Ministro da Educação diz pela primeira vez que seu nome foi colocado ao PT na condição de pré-candidato a prefeito de São Paulo

Lisandra Paraguassu e Rui Nogueira / BRASÍLIA, O Estado de S.Paulo

10 de julho de 2011 | 23h00

O ministro da Educação, Fernando Haddad, admitiu em entrevista ao Estado, sexta-feira passada, que seu nome, com sua autorização, "está efetivamente sendo discutido" no PT como um dos possíveis candidatos do partido à Prefeitura de São Paulo, nas eleições municipais do ano que vem.

 

"Eu tenho apreço por esse movimento", disse o ministro.

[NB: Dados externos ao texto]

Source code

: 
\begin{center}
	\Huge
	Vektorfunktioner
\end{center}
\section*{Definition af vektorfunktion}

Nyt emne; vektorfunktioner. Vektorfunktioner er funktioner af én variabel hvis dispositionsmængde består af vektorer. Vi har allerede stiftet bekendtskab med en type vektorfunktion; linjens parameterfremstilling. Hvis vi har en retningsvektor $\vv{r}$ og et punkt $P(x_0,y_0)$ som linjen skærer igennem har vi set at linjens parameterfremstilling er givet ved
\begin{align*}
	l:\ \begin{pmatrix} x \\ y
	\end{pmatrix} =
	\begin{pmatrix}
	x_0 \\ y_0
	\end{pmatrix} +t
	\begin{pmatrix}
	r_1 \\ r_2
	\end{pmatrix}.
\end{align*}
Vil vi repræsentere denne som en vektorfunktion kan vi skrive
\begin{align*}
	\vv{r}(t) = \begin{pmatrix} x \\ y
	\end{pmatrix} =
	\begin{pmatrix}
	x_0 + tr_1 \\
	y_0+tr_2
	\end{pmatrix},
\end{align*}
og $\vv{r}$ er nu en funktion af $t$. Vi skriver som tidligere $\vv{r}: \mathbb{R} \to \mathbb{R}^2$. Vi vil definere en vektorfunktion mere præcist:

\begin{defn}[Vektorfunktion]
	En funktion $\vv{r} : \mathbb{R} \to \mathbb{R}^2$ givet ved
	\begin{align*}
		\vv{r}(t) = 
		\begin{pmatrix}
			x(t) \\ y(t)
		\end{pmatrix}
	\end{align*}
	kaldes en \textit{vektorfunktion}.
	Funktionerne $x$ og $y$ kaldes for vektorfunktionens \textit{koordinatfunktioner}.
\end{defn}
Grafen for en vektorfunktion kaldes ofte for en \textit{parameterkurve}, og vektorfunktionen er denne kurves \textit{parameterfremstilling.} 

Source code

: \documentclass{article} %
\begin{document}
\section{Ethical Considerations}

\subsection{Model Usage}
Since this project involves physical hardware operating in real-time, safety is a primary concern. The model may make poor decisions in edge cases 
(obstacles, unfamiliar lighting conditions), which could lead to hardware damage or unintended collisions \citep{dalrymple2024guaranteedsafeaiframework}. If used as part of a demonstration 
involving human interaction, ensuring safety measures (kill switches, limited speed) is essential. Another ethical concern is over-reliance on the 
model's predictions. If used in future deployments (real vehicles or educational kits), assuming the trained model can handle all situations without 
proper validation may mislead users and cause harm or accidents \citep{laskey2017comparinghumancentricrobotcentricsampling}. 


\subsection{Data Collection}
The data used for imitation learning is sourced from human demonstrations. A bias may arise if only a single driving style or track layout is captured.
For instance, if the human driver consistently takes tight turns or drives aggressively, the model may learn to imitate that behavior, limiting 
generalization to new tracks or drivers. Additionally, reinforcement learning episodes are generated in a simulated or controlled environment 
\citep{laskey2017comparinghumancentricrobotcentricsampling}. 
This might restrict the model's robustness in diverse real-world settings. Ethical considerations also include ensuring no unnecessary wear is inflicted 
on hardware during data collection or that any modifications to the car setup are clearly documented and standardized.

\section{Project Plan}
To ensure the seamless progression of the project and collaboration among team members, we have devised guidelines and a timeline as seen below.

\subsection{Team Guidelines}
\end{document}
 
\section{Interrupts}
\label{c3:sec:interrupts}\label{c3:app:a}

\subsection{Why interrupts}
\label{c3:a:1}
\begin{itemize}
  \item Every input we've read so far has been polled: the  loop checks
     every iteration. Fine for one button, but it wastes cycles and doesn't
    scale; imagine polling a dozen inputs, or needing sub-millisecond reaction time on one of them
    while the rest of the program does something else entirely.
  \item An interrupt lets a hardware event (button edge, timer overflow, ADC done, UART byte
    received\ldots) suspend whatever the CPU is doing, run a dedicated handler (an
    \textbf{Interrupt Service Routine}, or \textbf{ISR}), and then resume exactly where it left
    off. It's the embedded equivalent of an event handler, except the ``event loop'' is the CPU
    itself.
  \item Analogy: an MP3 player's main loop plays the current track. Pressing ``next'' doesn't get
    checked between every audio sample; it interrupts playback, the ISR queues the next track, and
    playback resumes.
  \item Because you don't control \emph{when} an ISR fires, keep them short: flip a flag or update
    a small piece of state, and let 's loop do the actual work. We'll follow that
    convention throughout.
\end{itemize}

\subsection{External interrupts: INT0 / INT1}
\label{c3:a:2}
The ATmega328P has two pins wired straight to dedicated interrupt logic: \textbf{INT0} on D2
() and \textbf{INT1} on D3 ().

E justificou: "(O movimento em favor do nome dele para a disputa da Prefeitura) é em função de uma realização pessoal, por ter feito um trabalho no MEC que ganhou alguma visibilidade. Não deixa de ser para mim e para a minha equipe um sinal de que o Brasil tem avançado na área social, tem de avançar mais, mas não deixa de ser um reconhecimento".

 

Sempre tratando o assunto com ressalvas e cuidado político para não desmerecer outros possíveis pré-candidatos do partido, Haddad diz que seu nome está longe de ser consenso. "Existe o debate dentro do PT sobre essa questão, mas, na verdade, é a posição de uma parcela que é minoritária dentro do partido", disse. "Então, se eu considerar isso agora estarei cometendo dois erros: primeiro, com o ministério. Segundo, de natureza política, de não reconhecer que quem cogita essa possibilidade com algum entusiasmo é uma parcela minoritária do partido".

 

Em um partido dominado em São Paulo pela senadora e ex-prefeita Marta Suplicy, o ministro Haddad reconhece até que há uma enorme resistência a seu nome. "Se fosse uma pretensão pessoal, isso me afetaria. Mas não é uma pretensão pessoal. É uma discussão que está sendo feita com um colegiado de pessoas. É natural que seja assim. Simpatias por um ou outro. Mas não é um projeto pessoal", explicou.

 

Haddad fez questão de citar os nomes de Marta e do seu colega de ministério Aluizio Mercadante (Ciência e Tecnologia) como petistas que podem reivindicar, segundo ele, até com mais direito, a posição de candidatos à Prefeitura de São Paulo em 2012.

 

"Considero que há figuras no partido que estão mais bem posicionadas e têm todo direito de pleitear a candidatura e disputar", afirmou. "Eu entendo isso, que pessoas que possuem uma história de militância dentro do partido e teriam legitimidade de fazer a disputa comparando gestões, como seria o caso da Marta, ou se recolocando, como seria o caso do Aluizio. Enfim, pessoas que têm mais história no PT."

 

O ministro da Educação tem um padrinho de peso: o maior defensor da sua candidatura, e, na verdade, autor da ideia, é o ex-presidente Luiz Inácio Lula da Silva, que tem feito apelos por "nomes novos" para tentar vencer o PSDB e Gilberto Kassab, o atual prefeito da capital.

 

O ministro sabe que a disputa é dura. A senadora Marta Suplicy, que já declarou querer uma revanche contra o tucano José Serra, tem grande incidência sobre o PT paulistano.

 

Para emplacar Haddad, Lula terá que impor o nome do ministro, sob o risco de provocar um racha na campanha petista.

 

Diante desse cenário, a situação de Haddad pode ser descrita assim: não milita em favor da candidatura porque tem uma agenda cheia no MEC, mas também não desautoriza as articulações. O resumo dele para o momento é este: "Sem que eu esteja militando por isso, o nome está efetivamente sendo discutido."